━━━ Data ━━━
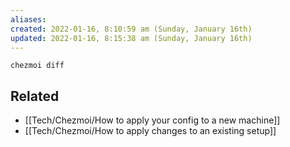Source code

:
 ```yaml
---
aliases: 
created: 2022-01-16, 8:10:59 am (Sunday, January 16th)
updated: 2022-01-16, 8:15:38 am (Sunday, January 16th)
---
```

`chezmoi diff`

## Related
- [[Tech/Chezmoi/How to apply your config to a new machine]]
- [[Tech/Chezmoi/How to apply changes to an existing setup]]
━━━
━━━ Data ━━━
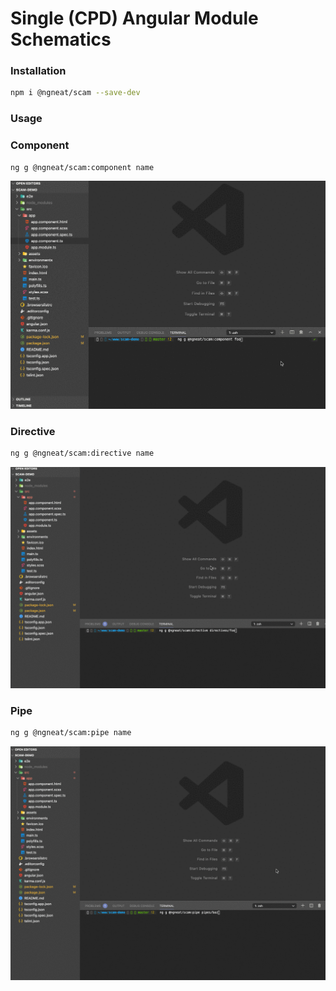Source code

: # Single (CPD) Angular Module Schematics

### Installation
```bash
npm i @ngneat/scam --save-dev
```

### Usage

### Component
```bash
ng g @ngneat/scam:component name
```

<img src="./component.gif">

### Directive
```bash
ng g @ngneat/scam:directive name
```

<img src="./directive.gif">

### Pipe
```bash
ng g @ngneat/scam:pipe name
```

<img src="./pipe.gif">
━━━
━━━ Data ━━━
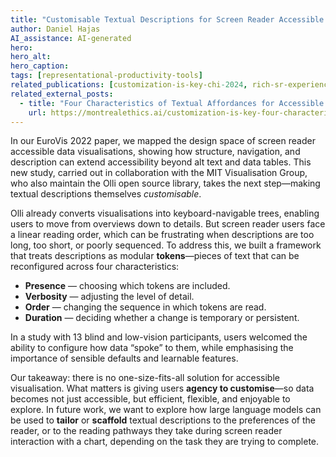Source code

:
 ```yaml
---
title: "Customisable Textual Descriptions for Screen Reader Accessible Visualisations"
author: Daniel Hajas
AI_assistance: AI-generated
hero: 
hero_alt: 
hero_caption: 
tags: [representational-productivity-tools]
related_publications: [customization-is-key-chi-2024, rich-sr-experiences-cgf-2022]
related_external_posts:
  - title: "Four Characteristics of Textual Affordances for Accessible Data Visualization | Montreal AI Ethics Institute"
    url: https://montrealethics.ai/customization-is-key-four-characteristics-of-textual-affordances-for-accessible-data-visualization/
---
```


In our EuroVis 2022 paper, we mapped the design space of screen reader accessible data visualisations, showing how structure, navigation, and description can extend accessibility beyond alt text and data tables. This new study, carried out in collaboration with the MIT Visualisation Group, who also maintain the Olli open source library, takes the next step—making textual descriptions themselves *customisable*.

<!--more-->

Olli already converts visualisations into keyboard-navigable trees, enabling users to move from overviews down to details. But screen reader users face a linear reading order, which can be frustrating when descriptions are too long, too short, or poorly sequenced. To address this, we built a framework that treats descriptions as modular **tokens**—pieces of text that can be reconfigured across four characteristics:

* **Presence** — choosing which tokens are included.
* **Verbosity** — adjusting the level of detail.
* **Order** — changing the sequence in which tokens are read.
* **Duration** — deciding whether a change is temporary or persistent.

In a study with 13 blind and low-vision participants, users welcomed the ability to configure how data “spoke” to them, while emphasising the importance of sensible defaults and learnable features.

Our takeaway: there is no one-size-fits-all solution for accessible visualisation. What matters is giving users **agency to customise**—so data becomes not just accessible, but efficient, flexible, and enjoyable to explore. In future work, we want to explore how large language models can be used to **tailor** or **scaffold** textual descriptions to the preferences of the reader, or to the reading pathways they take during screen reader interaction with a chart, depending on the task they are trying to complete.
━━━
[What is required] Where a line of the records holds the word "Olli", copy that line.

[Response for this exercise]
In our EuroVis 2022 paper, we mapped the design space of screen reader accessible data visualisations, showing how structure, navigation, and description can extend accessibility beyond alt text and data tables. This new study, carried out in collaboration with the MIT Visualisation Group, who also maintain the Olli open source library, takes the next step—making textual descriptions themselves *customisable*.
Olli already converts visualisations into keyboard-navigable trees, enabling users to move from overviews down to details. But screen reader users face a linear reading order, which can be frustrating when descriptions are too long, too short, or poorly sequenced. To address this, we built a framework that treats descriptions as modular **tokens**—pieces of text that can be reconfigured across four characteristics:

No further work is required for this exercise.